FDA approves new neurostimulation system for pain management
by
Joanna Padovano, Reporter | November 21, 2011
Medtronic's AdaptiveStim with RestoreSensor
Medtronic, a medical device manufacturer, recently received FDA approval for AdaptiveStim with RestoreSensor, a neurostimulation treatment for patients suffering from chronic leg or back pain.
"I think at some point the FDA label will be expanded to include other pain areas besides the trunk and limbs," says Dr. David Schultz, founder and medical director of MAPS Pain Clinics and MAPS Applied Research Center in Minneapolis, and the lead RestoreSensor clinical trial investigator. But as for now, he says, Medtronic can only market the product for those two areas of the body.
Neurostimulation involves the implantation of a small spinal cord stimulator underneath the skin, which basically transforms chronic pain into a tingling sensation by altering pain signals before they reach the brain.

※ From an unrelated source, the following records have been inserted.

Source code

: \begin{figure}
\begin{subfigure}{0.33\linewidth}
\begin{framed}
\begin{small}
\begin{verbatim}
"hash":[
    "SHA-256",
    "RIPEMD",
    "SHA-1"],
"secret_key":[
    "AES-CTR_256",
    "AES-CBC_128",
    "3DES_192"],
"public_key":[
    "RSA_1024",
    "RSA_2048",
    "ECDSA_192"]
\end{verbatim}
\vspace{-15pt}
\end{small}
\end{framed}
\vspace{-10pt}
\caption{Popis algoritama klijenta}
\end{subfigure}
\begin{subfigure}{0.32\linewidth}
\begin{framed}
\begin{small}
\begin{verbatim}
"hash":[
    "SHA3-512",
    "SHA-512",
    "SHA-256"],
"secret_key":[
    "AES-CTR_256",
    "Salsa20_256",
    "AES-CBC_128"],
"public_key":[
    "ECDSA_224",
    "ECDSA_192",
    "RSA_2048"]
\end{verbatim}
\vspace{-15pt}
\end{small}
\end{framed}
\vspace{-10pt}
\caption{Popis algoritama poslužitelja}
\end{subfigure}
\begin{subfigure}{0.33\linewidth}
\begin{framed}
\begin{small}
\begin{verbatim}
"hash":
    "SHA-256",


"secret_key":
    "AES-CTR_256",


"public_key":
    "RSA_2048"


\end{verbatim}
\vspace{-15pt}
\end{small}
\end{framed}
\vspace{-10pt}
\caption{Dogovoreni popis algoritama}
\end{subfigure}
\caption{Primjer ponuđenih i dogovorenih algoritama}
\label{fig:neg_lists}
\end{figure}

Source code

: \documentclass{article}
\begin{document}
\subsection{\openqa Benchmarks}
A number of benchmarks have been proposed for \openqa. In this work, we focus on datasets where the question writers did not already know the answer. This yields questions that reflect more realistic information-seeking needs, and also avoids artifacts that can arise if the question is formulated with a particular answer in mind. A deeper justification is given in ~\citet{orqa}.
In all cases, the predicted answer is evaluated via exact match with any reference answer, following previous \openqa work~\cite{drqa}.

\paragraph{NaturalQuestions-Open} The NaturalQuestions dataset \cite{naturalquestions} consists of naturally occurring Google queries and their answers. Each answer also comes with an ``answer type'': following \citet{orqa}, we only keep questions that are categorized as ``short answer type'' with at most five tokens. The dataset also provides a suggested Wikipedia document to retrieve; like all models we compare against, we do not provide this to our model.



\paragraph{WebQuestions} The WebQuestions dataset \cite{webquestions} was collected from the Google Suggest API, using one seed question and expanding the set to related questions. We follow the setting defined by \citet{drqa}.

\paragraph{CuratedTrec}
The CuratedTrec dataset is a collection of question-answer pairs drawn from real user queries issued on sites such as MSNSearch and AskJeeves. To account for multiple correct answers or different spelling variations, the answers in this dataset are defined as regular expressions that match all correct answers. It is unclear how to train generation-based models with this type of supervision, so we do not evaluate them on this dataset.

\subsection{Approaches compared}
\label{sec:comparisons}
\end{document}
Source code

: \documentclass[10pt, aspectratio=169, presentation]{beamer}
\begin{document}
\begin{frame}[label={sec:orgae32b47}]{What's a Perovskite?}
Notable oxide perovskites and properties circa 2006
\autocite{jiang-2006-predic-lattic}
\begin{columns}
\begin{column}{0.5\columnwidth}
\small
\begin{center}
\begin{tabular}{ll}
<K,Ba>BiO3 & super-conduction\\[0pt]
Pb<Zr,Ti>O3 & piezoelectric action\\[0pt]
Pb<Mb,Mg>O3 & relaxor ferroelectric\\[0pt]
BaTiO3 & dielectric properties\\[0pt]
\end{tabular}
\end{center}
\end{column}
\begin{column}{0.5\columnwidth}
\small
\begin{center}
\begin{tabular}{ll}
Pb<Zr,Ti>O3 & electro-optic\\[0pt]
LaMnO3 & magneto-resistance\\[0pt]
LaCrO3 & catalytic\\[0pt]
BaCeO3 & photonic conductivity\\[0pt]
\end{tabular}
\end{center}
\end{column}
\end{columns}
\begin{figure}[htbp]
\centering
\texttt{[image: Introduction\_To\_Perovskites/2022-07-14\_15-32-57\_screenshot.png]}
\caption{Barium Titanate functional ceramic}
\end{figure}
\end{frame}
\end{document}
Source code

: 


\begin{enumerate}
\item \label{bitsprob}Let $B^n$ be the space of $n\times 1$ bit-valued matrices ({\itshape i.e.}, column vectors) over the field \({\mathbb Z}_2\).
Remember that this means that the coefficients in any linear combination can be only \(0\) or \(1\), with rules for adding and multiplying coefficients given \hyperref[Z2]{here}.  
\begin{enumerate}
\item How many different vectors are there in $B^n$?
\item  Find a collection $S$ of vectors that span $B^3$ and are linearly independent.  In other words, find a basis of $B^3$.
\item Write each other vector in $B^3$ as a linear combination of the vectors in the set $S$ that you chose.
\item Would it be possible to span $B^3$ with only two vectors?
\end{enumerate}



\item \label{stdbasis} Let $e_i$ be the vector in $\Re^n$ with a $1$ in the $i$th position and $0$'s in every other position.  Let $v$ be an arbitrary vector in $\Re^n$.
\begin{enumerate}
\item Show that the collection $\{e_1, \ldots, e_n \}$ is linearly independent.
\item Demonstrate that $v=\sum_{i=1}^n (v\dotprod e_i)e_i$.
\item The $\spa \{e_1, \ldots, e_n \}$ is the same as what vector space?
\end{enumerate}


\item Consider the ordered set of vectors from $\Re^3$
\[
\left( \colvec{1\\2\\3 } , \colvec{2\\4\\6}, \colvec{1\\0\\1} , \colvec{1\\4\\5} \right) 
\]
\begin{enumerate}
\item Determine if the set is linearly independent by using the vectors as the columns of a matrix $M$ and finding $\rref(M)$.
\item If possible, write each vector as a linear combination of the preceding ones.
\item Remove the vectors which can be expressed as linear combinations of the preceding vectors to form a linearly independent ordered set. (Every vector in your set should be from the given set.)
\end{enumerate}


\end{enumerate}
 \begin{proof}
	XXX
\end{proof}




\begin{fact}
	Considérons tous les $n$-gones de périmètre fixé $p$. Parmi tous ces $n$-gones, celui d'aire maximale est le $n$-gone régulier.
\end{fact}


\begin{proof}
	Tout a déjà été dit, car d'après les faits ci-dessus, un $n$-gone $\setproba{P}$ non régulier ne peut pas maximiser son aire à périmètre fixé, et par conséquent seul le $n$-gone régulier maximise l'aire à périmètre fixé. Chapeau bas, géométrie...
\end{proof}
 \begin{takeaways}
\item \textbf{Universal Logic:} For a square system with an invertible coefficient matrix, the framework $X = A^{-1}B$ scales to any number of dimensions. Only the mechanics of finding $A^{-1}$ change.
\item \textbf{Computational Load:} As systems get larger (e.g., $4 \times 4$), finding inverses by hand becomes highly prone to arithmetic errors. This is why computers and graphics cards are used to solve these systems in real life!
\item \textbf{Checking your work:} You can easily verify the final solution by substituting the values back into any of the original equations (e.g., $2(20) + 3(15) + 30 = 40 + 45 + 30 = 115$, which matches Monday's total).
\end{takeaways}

Using motion sensor technology similar to the kind used in smart phones, AdaptiveStim with RestoreSensor adjusts its stimulation levels based on the movement of the patient. Other neurostimulation treatments require patients to make manual adjustments when they change positions.
"This device allows the doctor who puts it in to program it to change the power that it's delivering based on the body position," explains Dr. Schultz. "It takes neurostimulation to a more advanced and sophisticated level."
According to the U.S. RestoreSensor clinical trial, 80.3 percent of participants said they experienced improvements such as an increase in comfort during position changes while using the product.
Some of the potential risks--no different than those of other neurostimulation treatments--include pain at the implantation site, bleeding into the outer portion of the spinal canal and infection. On rare occasions, some patients who are initially able to tolerate the stimulation become bothered by it over a period of time.
Eva Adamson, an advocate of the product, had been suffering from debilitating chronic pain that radiated from her lower back all the way down to her foot. After undergoing physical therapy, steroid injections and pain medications, which negatively affected her level of concentration and quality of life, she was surgically implanted with the AdaptiveStim with RestoreSensor in 2010 as part of a study.
Ever since then, Adamson has been using the device 24 hours a day, seven days a week. She checks the rechargeable battery on a weekly basis and charges it at night while she sleeps. "This has been the best thing that I have ever encountered in my life, it has completely taken my pain away," she says, explaining that she has not needed to use narcotics for over a year.
Now that AdaptiveStim with RestoreSensor has been approved by the FDA, Adamson hopes the word will spread about the product, which she is confident will be able to help others as it did her.